The Army psychiatrist sentenced to death for the 2009 shooting at Fort Hood had his beard forcibly shaved in prison, according to an Army spokesperson.
Nidal Hasan started growing the beard sometime after his arrest for the shooting rampage that killed 13 people and wounded 30 at Fort Hood in Texas.
Hasan's beard caused a delay in his court-martial of more than three months because the court claimed it violated Army grooming regulations.
The court martial's original judge, Col. Gregory Gross, insisted Hasan cut off his scraggly beard in accordance with military rules that say "males will keep their face clean-shaven when in uniform or in civilian clothes on duty."
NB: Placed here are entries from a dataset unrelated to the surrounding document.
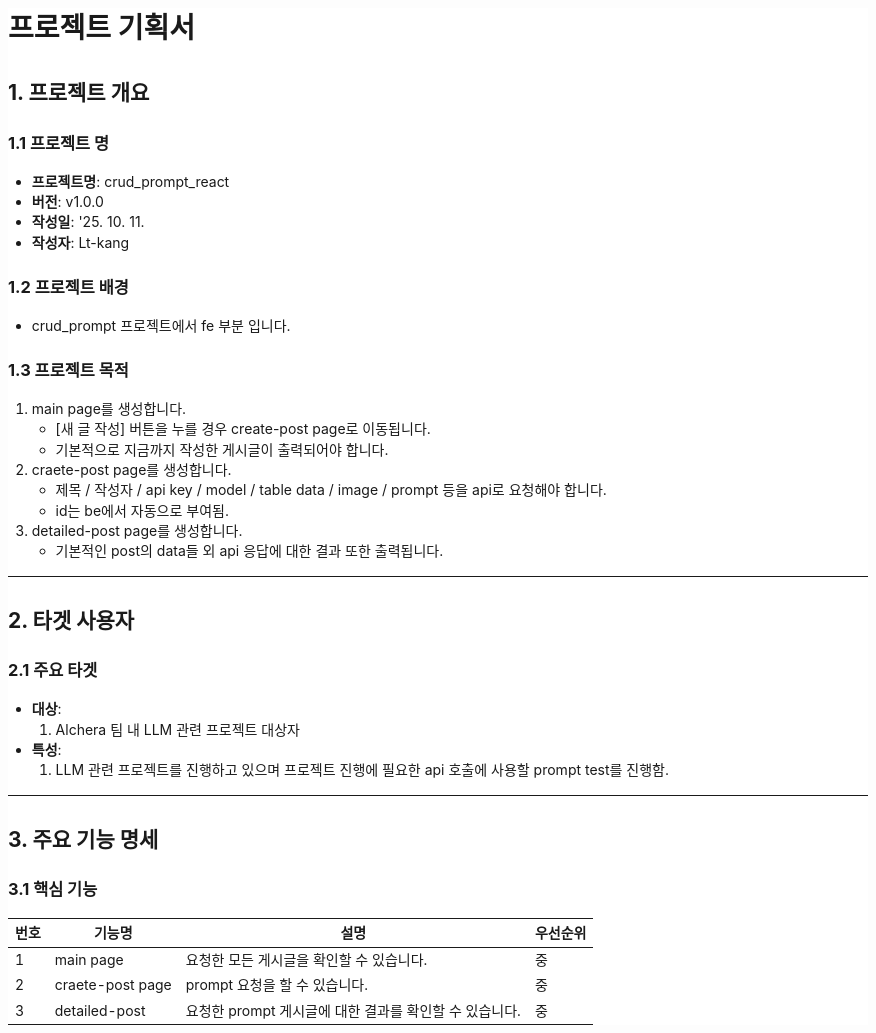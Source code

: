 # 프로젝트 기획서

## 1. 프로젝트 개요

### 1.1 프로젝트 명
- **프로젝트명**: crud_prompt_react
- **버전**: v1.0.0
- **작성일**: '25. 10. 11.
- **작성자**: Lt-kang

### 1.2 프로젝트 배경
- crud_prompt 프로젝트에서 fe 부분 입니다.


### 1.3 프로젝트 목적
1. main page를 생성합니다.
    - [새 글 작성] 버튼을 누를 경우 create-post page로 이동됩니다.
    - 기본적으로 지금까지 작성한 게시글이 출력되어야 합니다.
2. craete-post page를 생성합니다.
    - 제목 / 작성자 / api key / model / table data / image / prompt 등을 api로 요청해야 합니다.
    - id는 be에서 자동으로 부여됨.
3. detailed-post page를 생성합니다.
    - 기본적인 post의 data들 외 api 응답에 대한 결과 또한 출력됩니다.


---

## 2. 타겟 사용자

### 2.1 주요 타겟
- **대상**: 
    1. Alchera 팀 내 LLM 관련 프로젝트 대상자
- **특성**: 
    1. LLM 관련 프로젝트를 진행하고 있으며 프로젝트 진행에 필요한 api 호출에 사용할 prompt test를 진행함.


---

## 3. 주요 기능 명세

### 3.1 핵심 기능
| 번호 | 기능명 | 설명 | 우선순위 |
|------|--------|------|----------|
| 1 | main page | 요청한 모든 게시글을 확인할 수 있습니다. | 중 |
| 2 | craete-post page | prompt 요청을 할 수 있습니다. | 중 |
| 3 | detailed-post | 요청한 prompt 게시글에 대한 결과를 확인할 수 있습니다. | 중 |

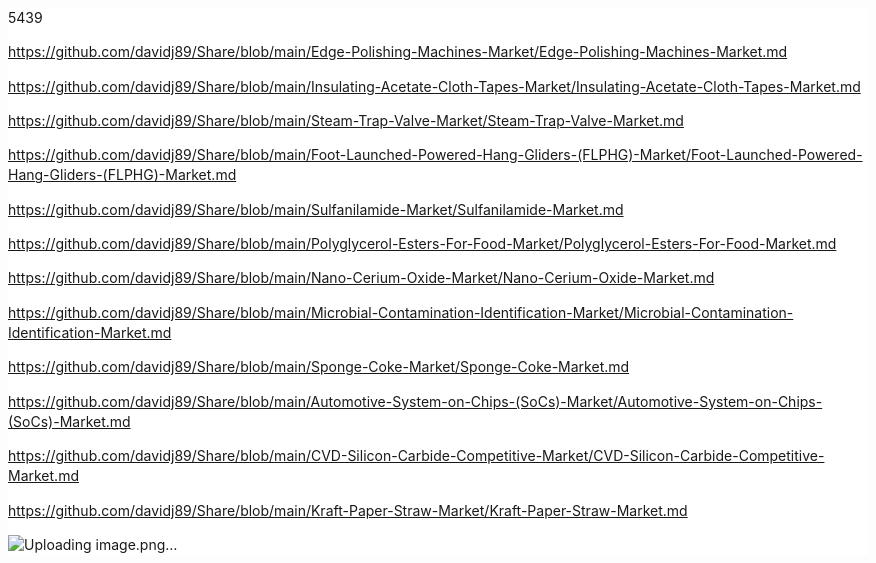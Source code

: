 5439</p><p><a href="https://github.com/davidj89/Share/blob/main/Edge-Polishing-Machines-Market/Edge-Polishing-Machines-Market.md">https://github.com/davidj89/Share/blob/main/Edge-Polishing-Machines-Market/Edge-Polishing-Machines-Market.md</a></p><p><a href="https://github.com/davidj89/Share/blob/main/Insulating-Acetate-Cloth-Tapes-Market/Insulating-Acetate-Cloth-Tapes-Market.md">https://github.com/davidj89/Share/blob/main/Insulating-Acetate-Cloth-Tapes-Market/Insulating-Acetate-Cloth-Tapes-Market.md</a></p><p><a href="https://github.com/davidj89/Share/blob/main/Steam-Trap-Valve-Market/Steam-Trap-Valve-Market.md">https://github.com/davidj89/Share/blob/main/Steam-Trap-Valve-Market/Steam-Trap-Valve-Market.md</a></p><p><a href="https://github.com/davidj89/Share/blob/main/Foot-Launched-Powered-Hang-Gliders-(FLPHG)-Market/Foot-Launched-Powered-Hang-Gliders-(FLPHG)-Market.md">https://github.com/davidj89/Share/blob/main/Foot-Launched-Powered-Hang-Gliders-(FLPHG)-Market/Foot-Launched-Powered-Hang-Gliders-(FLPHG)-Market.md</a></p><p><a href="https://github.com/davidj89/Share/blob/main/Sulfanilamide-Market/Sulfanilamide-Market.md">https://github.com/davidj89/Share/blob/main/Sulfanilamide-Market/Sulfanilamide-Market.md</a></p><p><a href="https://github.com/davidj89/Share/blob/main/Polyglycerol-Esters-For-Food-Market/Polyglycerol-Esters-For-Food-Market.md">https://github.com/davidj89/Share/blob/main/Polyglycerol-Esters-For-Food-Market/Polyglycerol-Esters-For-Food-Market.md</a></p><p><a href="https://github.com/davidj89/Share/blob/main/Nano-Cerium-Oxide-Market/Nano-Cerium-Oxide-Market.md">https://github.com/davidj89/Share/blob/main/Nano-Cerium-Oxide-Market/Nano-Cerium-Oxide-Market.md</a></p><p><a href="https://github.com/davidj89/Share/blob/main/Microbial-Contamination-Identification-Market/Microbial-Contamination-Identification-Market.md">https://github.com/davidj89/Share/blob/main/Microbial-Contamination-Identification-Market/Microbial-Contamination-Identification-Market.md</a></p><p><a href="https://github.com/davidj89/Share/blob/main/Sponge-Coke-Market/Sponge-Coke-Market.md">https://github.com/davidj89/Share/blob/main/Sponge-Coke-Market/Sponge-Coke-Market.md</a></p><p><a href="https://github.com/davidj89/Share/blob/main/Automotive-System-on-Chips-(SoCs)-Market/Automotive-System-on-Chips-(SoCs)-Market.md">https://github.com/davidj89/Share/blob/main/Automotive-System-on-Chips-(SoCs)-Market/Automotive-System-on-Chips-(SoCs)-Market.md</a></p><p><a href="https://github.com/davidj89/Share/blob/main/CVD-Silicon-Carbide-Competitive-Market/CVD-Silicon-Carbide-Competitive-Market.md">https://github.com/davidj89/Share/blob/main/CVD-Silicon-Carbide-Competitive-Market/CVD-Silicon-Carbide-Competitive-Market.md</a></p><p><a href="https://github.com/davidj89/Share/blob/main/Kraft-Paper-Straw-Market/Kraft-Paper-Straw-Market.md">https://github.com/davidj89/Share/blob/main/Kraft-Paper-Straw-Market/Kraft-Paper-Straw-Market.md</a></p>
![Uploading image.png…]()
The American-born Muslim refused, claiming the beard was not meant as a show of disrespect but was required by his faith and protected under freedom of religious expression.
"Your honor, in the name of almighty Allah, I am a Muslim," Hasan told Col. Gross in an October hearing.
"I believe that my religion requires me to wear a beard."
The fight over Hasan's facial hair finally went to an appeals court, which ruled that Col. Gross did not appear impartial and removed him from the bench.
They replaced him with Col. Tara Osborn, who allowed Hasan to keep the beard during last month's trial.
According to the Associated Press, Col. Osborn warned that although she would not hold his refusal to shave against him, the military jurors might.
Hasan is now an inmate on the military death row at the US Detention Barracks at Fort Leavenworth, Kansas.